The "robustness principle" is the most destructive concept in protocol design and implementation of all time. We should be embracing its inverse: strict, explicit state-machines with model-checked proofs
@hannesm@djm We did something like this for IKEv2 with TKM, which is part of strongSwan. (Library) Code generator which includes FSM and SPARK proof aspects for state transitions.
@senier et al (now at AdaCore) has done a project called RecordFlux, which does much more: you can specify the protocol in a DSL and the tools will generate SPARK code with some formal guarantees. NVIDIA has actually used it in production. Also, the code is opensource and up on GitHub.

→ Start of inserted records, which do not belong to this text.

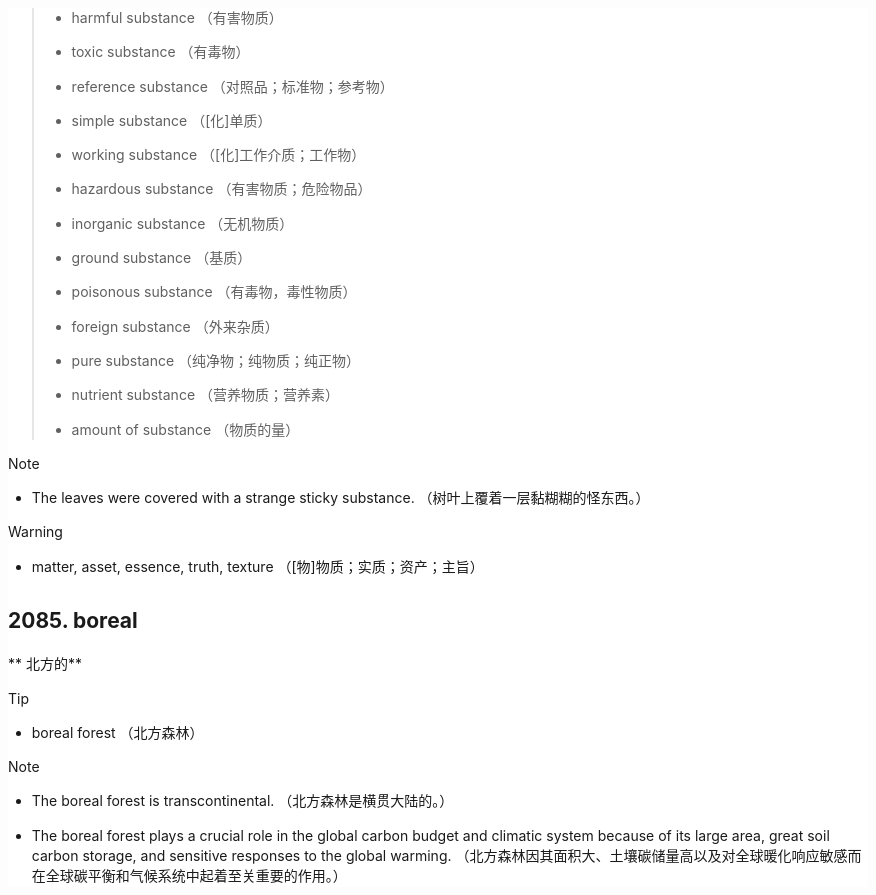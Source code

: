 >
> - harmful substance （有害物质）
>
> - toxic substance （有毒物）
>
> - reference substance （对照品；标准物；参考物）
>
> - simple substance （[化]单质）
>
> - working substance （[化]工作介质；工作物）
>
> - hazardous substance （有害物质；危险物品）
>
> - inorganic substance （无机物质）
>
> - ground substance （基质）
>
> - poisonous substance （有毒物，毒性物质）
>
> - foreign substance （外来杂质）
>
> - pure substance （纯净物；纯物质；纯正物）
>
> - nutrient substance （营养物质；营养素）
>
> - amount of substance （物质的量）
>

> [!NOTE]
>
> - The leaves were covered with a strange sticky substance. （树叶上覆着一层黏糊糊的怪东西。）
>

> [!WARNING]
>
> - matter, asset, essence, truth, texture （[物]物质；实质；资产；主旨）
>

## 2085. boreal

** 北方的**

> [!TIP]
>
> - boreal forest （北方森林）
>

> [!NOTE]
>
> - The boreal forest is transcontinental. （北方森林是横贯大陆的。）
>
> - The boreal forest plays a crucial role in the global carbon budget and climatic system because of its large area, great soil carbon storage, and sensitive responses to the global warming. （北方森林因其面积大、土壤碳储量高以及对全球暖化响应敏感而在全球碳平衡和气候系统中起着至关重要的作用。）
>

looking back, unfortunately formal methods work does not always pick up to ietf - e.g. our work on tcp/ip and the sockets api didn't get much resonance in the engineering community http://www.cl.cam.ac.uk/~pes20/Netsem/paper3.pdf
@djm While I agree that the Postel / RFC robustness principle, especially as widely understood today, is largely the wrong thing to do in protocols in 2023, things were different in the early Internet and early web. Then the problem was not "how do I do this networking thing really well", but "how do I and others do this at all so that it gets wide use?". The principle mattered more back then. Without it, we might not have the Internet at all today. We might only have closed gardens.